Provided data –

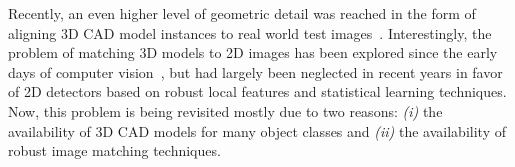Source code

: Recently, an even higher level of geometric detail was reached in the
form of aligning
3D CAD model instances to real world test images~\cite{Aubry14,
  Lim14,Kholgade14, Chen13, Kostas14}. Interestingly, the problem of matching 3D models to 2D
images has been explored since the early days of computer
vision~\cite{Lowe87}, but had largely been neglected in recent years
in favor of 2D detectors based on robust local features and
statistical learning techniques. Now, this problem is being revisited
mostly due to two reasons: {\em (i)} the availability of 3D CAD models
for many object classes and {\em (ii)} the availability of robust
image matching techniques.
%
%
%
%

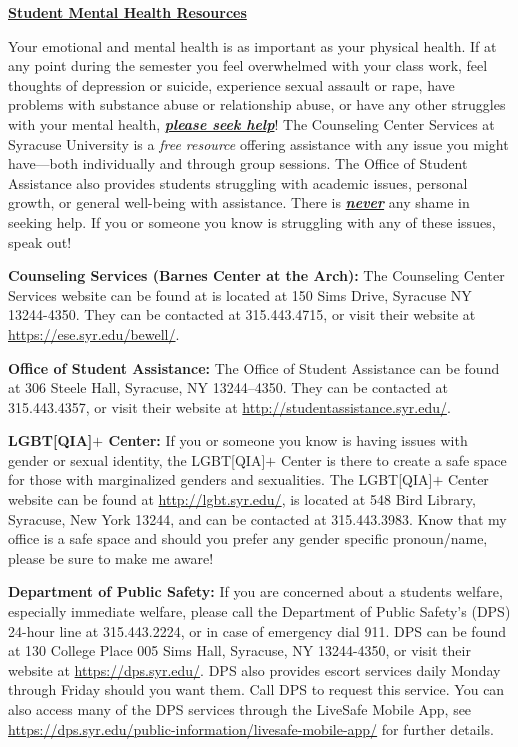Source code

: \documentclass[11pt,a4paper]{article}
\newcommand{\pspace}{\par\vspace{\baselineskip}}
\begin{document}
\begin{center}{\LARGE\bfseries\underline{Student Mental Health Resources}}\end{center}


\noindent Your emotional and mental health is as important as your physical health. If at any point during the semester you feel overwhelmed with your class work, feel thoughts of depression or suicide, experience sexual assault or rape, have problems with substance abuse or relationship abuse, or have any other struggles with your mental health, \emph{\textbf{\underline{please seek help}}}! The Counseling Center Services at Syracuse University is a \emph{free resource} offering assistance with any issue you might have---both individually and through group sessions. The Office of Student Assistance also provides students struggling with academic issues, personal growth, or general well-being with assistance. There is \emph{\underline{\textbf{never}}} any shame in seeking help. If you or someone you know is struggling with any of these issues, speak out! \pspace


\noindent\textbf{Counseling Services (Barnes Center at the Arch):} The Counseling Center Services website can be found at is located at 150 Sims Drive, Syracuse NY 13244-4350. They can be contacted at 315.443.4715, or visit their website at \url{https://ese.syr.edu/bewell/}. \pspace


\noindent\textbf{Office of Student Assistance:} The Office of Student Assistance can be found at 306 Steele Hall, Syracuse, NY 13244--4350. They can be contacted at 315.443.4357, or visit their website at \url{http://studentassistance.syr.edu/}. \pspace


\noindent\textbf{LGBT[QIA]$+$ Center:} If you or someone you know is having issues with gender or sexual identity, the LGBT[QIA]$+$ Center is there to create a safe space for those with marginalized genders and sexualities. The LGBT[QIA]$+$ Center website can be found at \url{http://lgbt.syr.edu/}, is located at 548 Bird Library, Syracuse, New York 13244, and can be contacted at 315.443.3983. Know that my office is a safe space and should you prefer any gender specific pronoun/name, please be sure to make me aware! \pspace


\noindent\textbf{Department of Public Safety:} If you are concerned about a students welfare, especially immediate welfare, please call the Department of Public Safety's (DPS) 24-hour line at 315.443.2224, or in case of emergency dial 911. DPS can be found at 130 College Place 005 Sims Hall, Syracuse, NY 13244-4350, or visit their website at \url{https://dps.syr.edu/}. DPS also provides escort services daily Monday through Friday should you want them. Call DPS to request this service. You can also access many of the DPS services through the LiveSafe Mobile App, see \url{https://dps.syr.edu/public-information/livesafe-mobile-app/} for further details. \pspace
\end{document}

What the task requires – Please copy out each line of the data in which the word "this" occurs.

Your response –
statistical learning techniques. Now, this problem is being revisited
\noindent\textbf{Department of Public Safety:} If you are concerned about a students welfare, especially immediate welfare, please call the Department of Public Safety's (DPS) 24-hour line at 315.443.2224, or in case of emergency dial 911. DPS can be found at 130 College Place 005 Sims Hall, Syracuse, NY 13244-4350, or visit their website at \url{https://dps.syr.edu/}. DPS also provides escort services daily Monday through Friday should you want them. Call DPS to request this service. You can also access many of the DPS services through the LiveSafe Mobile App, see \url{https://dps.syr.edu/public-information/livesafe-mobile-app/} for further details. \pspace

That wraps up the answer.